▶ [Records for this exercise]

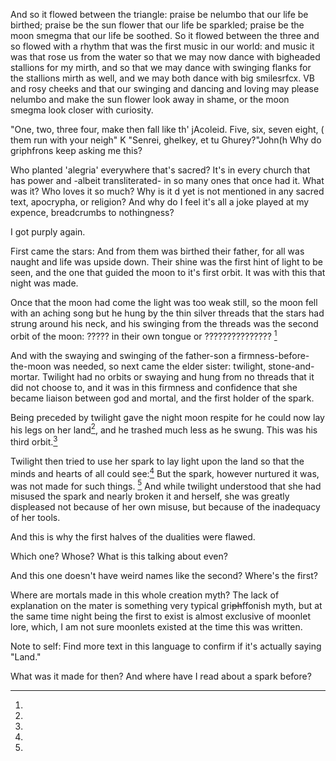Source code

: And so it flowed between the triangle: praise be nelumbo that our life be birthed; praise be the sun flower that our life be sparkled; praise be the moon smegma that our life be soothed. So it flowed between the three and so flowed with a rhythm that was the first music in our world: and music it was that rose us from the water so that we may now dance with bigheaded stallions for my mirth, and so that we may dance with swinging flanks for the stallions mirth as well, and we may both dance with big smilesrfcx. VB  and rosy cheeks and that our swinging and dancing and loving may please nelumbo and make the sun flower look away in shame, or the moon smegma look closer with curiosity.




"One, two, three four, make then fall like th' jAcoleid. Five, six, seven eight, ( them run with your neigh"
K
"Senrei, ghelkey, et tu Ghurey?"John(h
 Why do griphfrons keep asking me this?

Who planted 'alegria' everywhere that's sacred? It's in every church that has power and -albeit transliterated- in so many ones that once had it. What was it? Who loves it so much? Why is it d yet is not mentioned in any sacred text, apocrypha, or religion? And why do I feel it's all a joke played at my expence, breadcrumbs to nothingness?

I got purply again.







First came the stars: And from them was birthed their father, for all was naught and life was upside down. Their shine was the first hint of light to be seen, and the one that guided the moon to it's first orbit. It was with this that night was made.

Once that the moon had come the light was too weak still, so the moon fell with an aching song but he hung by the thin silver threads that the stars had strung around his neck, and his swinging from the threads was the second orbit of the moon: ????? in their own tongue or ??????????????? [^tong]


And with the swaying and swinging of the father-son a firmness-before-the-moon was needed, so next came the elder sister: twilight, stone-and-mortar. Twilight had no orbits or swaying and hung from no threads that it did not choose to, and it was in this firmness and confidence that she became liaison between god and mortal, and the first holder of the spark.

Being preceded by twilight gave the night moon respite for he could now lay his legs on her land[^land], and he trashed much less as he swung. This was his third orbit.[^orbit]

Twilight then tried to use her spark to lay light upon the land so that the minds and hearts of all could see:[^mortals] But the spark, however nurtured it was, was not made for such things. [^spark] And while twilight understood that she had misused the spark and nearly broken it and herself, she was greatly displeased not because of her own misuse, but because of the inadequacy of her tools.

And this is why the first halves of the dualities were flawed.






[^tong]:
Which one? Whose? What is this talking about even?

[^orbit]:
And this one doesn't have weird names like the second? Where's the first?


[^mortals]:
Where are mortals made in this whole creation myth? The lack of explanation on the mater is something very typical gri~~ph~~ffonish myth, but at the same time night being the first to exist is almost exclusive of moonlet lore, which, I am not sure moonlets existed at the time this was written.

[^land]:
Note to self: Find more text in this language to confirm if it's actually saying "Land."

[^spark]:
What was it made for then? And where have I read about a spark before?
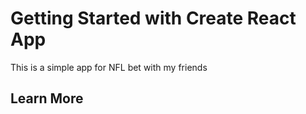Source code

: # Getting Started with Create React App

This is a simple app for NFL bet with my friends

## Learn More
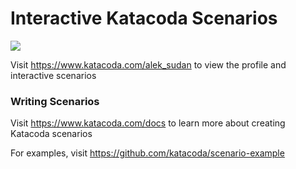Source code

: # Interactive Katacoda Scenarios

[![](http://shields.katacoda.com/katacoda/alek_sudan/count.svg)](https://www.katacoda.com/alek_sudan "Get your profile on Katacoda.com")

Visit https://www.katacoda.com/alek_sudan to view the profile and interactive scenarios

### Writing Scenarios
Visit https://www.katacoda.com/docs to learn more about creating Katacoda scenarios

For examples, visit https://github.com/katacoda/scenario-example
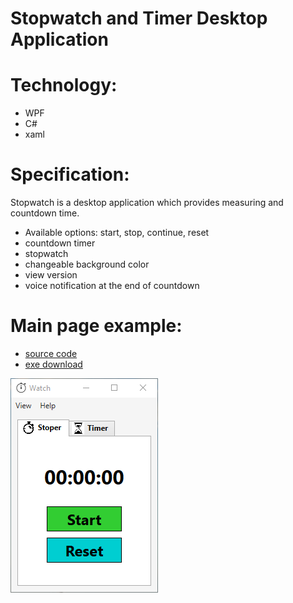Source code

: # Stopwatch and Timer Desktop Application

# Technology:
* WPF
* C#
* xaml

# Specification:

Stopwatch is a desktop application which provides measuring and countdown time.

* Available options: start, stop, continue, reset
* countdown timer
* stopwatch 
* changeable background color 
* view version 
* voice notification at the end of countdown  

# Main page example:
* [source code](https://github.com/sebgone/SoftwareProjects/tree/sebgone-update/Stopwatch/Source%20Code) 
* [exe download](https://github.com/sebgone/SoftwareProjects/blob/sebgone-update/Stopwatch/Stopwatch.exe)

<img src="https://github.com/sebgone/SoftwareProjects/blob/sebgone-update/Stopwatch/Stopwatch.png">




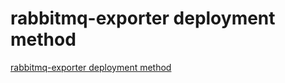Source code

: # rabbitmq-exporter deployment method
[rabbitmq-exporter deployment method](https://aiwithcloud.com/2022/09/19/rabbitmq_exporter_deployment_method/)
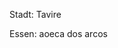 <span style="color:#000ff;">Stadt: Tavire</span>

<span style="color:#000ff;">Essen: aoeca dos arcos</span>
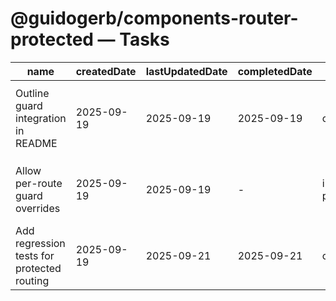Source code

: # @guidogerb/components-router-protected — Tasks

| name                                       | createdDate | lastUpdatedDate | completedDate | status      | description                                                                                                    |
| ------------------------------------------ | ----------- | --------------- | ------------- | ----------- | -------------------------------------------------------------------------------------------------------------- |
| Outline guard integration in README        | 2025-09-19  | 2025-09-19      | 2025-09-19    | complete    | Described how the router composes with `@guidogerb/components-pages-protected` and when to mark routes public. |
| Allow per-route guard overrides            | 2025-09-19  | 2025-09-19      | -             | in progress | Add options so individual routes can opt into custom guards or bypass authentication entirely.                 |
| Add regression tests for protected routing | 2025-09-19  | 2025-09-21      | 2025-09-21    | complete    | Simulate authenticated vs unauthenticated states to ensure fallback behaviour stays stable.                    |
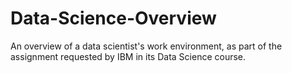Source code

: # Data-Science-Overview
An overview of a data scientist's work environment, as part of the assignment requested by IBM in its Data Science course.
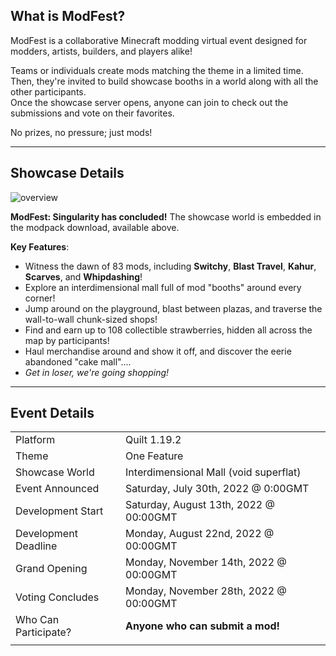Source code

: ## What is ModFest?

ModFest is a collaborative Minecraft modding virtual event designed for modders, artists, builders, and players alike!

Teams or individuals create mods matching the theme in a limited time.<br/>
Then, they're invited to build showcase booths in a world along with all the other participants.<br/>
Once the showcase server opens, anyone can join to check out the submissions and vote on their favorites.

No prizes, no pressure; just mods!

---

## Showcase Details

![overview](https://cdn.modrinth.com/data/y4o9OeyJ/images/69ec1cba9f4669316b5f572aae44ccc9038c6b61.png)

**ModFest: Singularity has concluded!** The showcase world is embedded in the modpack download, available above.

**Key Features**:
- Witness the dawn of 83 mods, including **Switchy**, **Blast Travel**, **Kahur**, **Scarves**, and **Whipdashing**!
- Explore an interdimensional mall full of mod "booths" around every corner!
- Jump around on the playground, blast between plazas, and traverse the wall-to-wall chunk-sized shops!
- Find and earn up to 108 collectible strawberries, hidden all across the map by participants!
- Haul merchandise around and show it off, and discover the eerie abandoned "cake mall"....
- *Get in loser, we're going shopping!*

---

## Event Details

|                      |                                        |
|----------------------|----------------------------------------|
| Platform             | Quilt 1.19.2                           |
| Theme                | One Feature                            |
| Showcase World       | Interdimensional Mall (void superflat) |
| Event Announced      | Saturday, July 30th, 2022 @ 0:00GMT    |
| Development Start    | Saturday, August 13th, 2022 @ 00:00GMT |
| Development Deadline | Monday, August 22nd, 2022 @ 00:00GMT   |
| Grand Opening        | Monday, November 14th, 2022 @ 00:00GMT |
| Voting Concludes     | Monday, November 28th, 2022 @ 00:00GMT |
| Who Can Participate? | **Anyone who can submit a mod!**       |
|                      |                                        |

<!-- **Participant registration is open! Join the [discord](https://discord.gg/gn543Ee) and click the button if you'd like to make and submit a mod! -->

<!-- For information on how participating works, requirements for submissions and builds, and an FAQ, check out the [Participant Guide](https://hackmd.io/T-diveUWQrC4MFwq_XvUUQ) -->
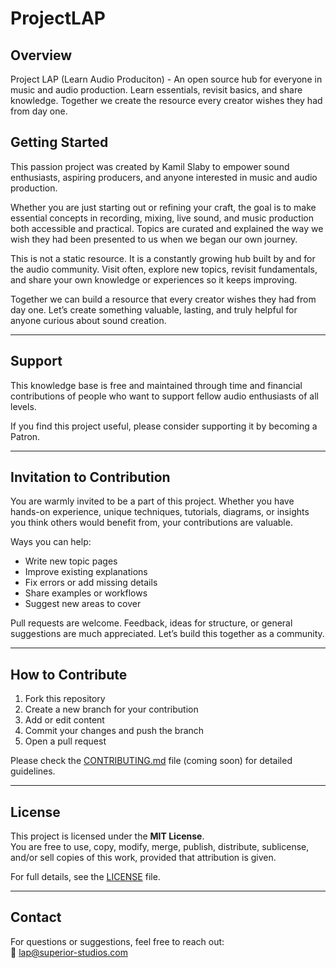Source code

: # ProjectLAP

## Overview

Project LAP (Learn Audio Produciton) - An open source hub for everyone in music and audio production. Learn essentials, revisit basics, and share knowledge. Together we create the resource every creator wishes they had from day one.

## Getting Started

This passion project was created by Kamil Slaby to empower sound enthusiasts, aspiring producers, and anyone interested in music and audio production.  

Whether you are just starting out or refining your craft, the goal is to make essential concepts in recording, mixing, live sound, and music production both accessible and practical. Topics are curated and explained the way we wish they had been presented to us when we began our own journey.  

This is not a static resource. It is a constantly growing hub built by and for the audio community. Visit often, explore new topics, revisit fundamentals, and share your own knowledge or experiences so it keeps improving.  

Together we can build a resource that every creator wishes they had from day one. Let’s create something valuable, lasting, and truly helpful for anyone curious about sound creation.  

---

## Support

This knowledge base is free and maintained through time and financial contributions of people who want to support fellow audio enthusiasts of all levels.  

If you find this project useful, please consider supporting it by becoming a Patron.  

---

## Invitation to Contribution

You are warmly invited to be a part of this project. Whether you have hands-on experience, unique techniques, tutorials, diagrams, or insights you think others would benefit from, your contributions are valuable.  

Ways you can help:  
- Write new topic pages  
- Improve existing explanations  
- Fix errors or add missing details  
- Share examples or workflows  
- Suggest new areas to cover  

Pull requests are welcome. Feedback, ideas for structure, or general suggestions are much appreciated. Let’s build this together as a community.  

---

## How to Contribute

1. Fork this repository  
2. Create a new branch for your contribution  
3. Add or edit content  
4. Commit your changes and push the branch  
5. Open a pull request  

Please check the [CONTRIBUTING.md](CONTRIBUTING.md) file (coming soon) for detailed guidelines.  

---

## License

This project is licensed under the **MIT License**.  
You are free to use, copy, modify, merge, publish, distribute, sublicense, and/or sell copies of this work, provided that attribution is given.  

For full details, see the [LICENSE](LICENSE) file.  

---

## Contact

For questions or suggestions, feel free to reach out:  
📧 lap@superior-studios.com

▶ [Task item] Starting at the line containing "Which one? Whose?" and stopping at the line containing "Visit https://www.katacoda.com/alek_sudan to", output every line above exactly, both ends included, with pictures omitted.

▶ [Solved problem]
Which one? Whose? What is this talking about even?

[^orbit]:
And this one doesn't have weird names like the second? Where's the first?


[^mortals]:
Where are mortals made in this whole creation myth? The lack of explanation on the mater is something very typical gri~~ph~~ffonish myth, but at the same time night being the first to exist is almost exclusive of moonlet lore, which, I am not sure moonlets existed at the time this was written.

[^land]:
Note to self: Find more text in this language to confirm if it's actually saying "Land."

[^spark]:
What was it made for then? And where have I read about a spark before?
Source code

: # Getting Started with Create React App

This is a simple app for NFL bet with my friends

## Learn More
Source code

: # Interactive Katacoda Scenarios

[![](http://shields.katacoda.com/katacoda/alek_sudan/count.svg)](https://www.katacoda.com/alek_sudan "Get your profile on Katacoda.com")

Visit https://www.katacoda.com/alek_sudan to view the profile and interactive scenarios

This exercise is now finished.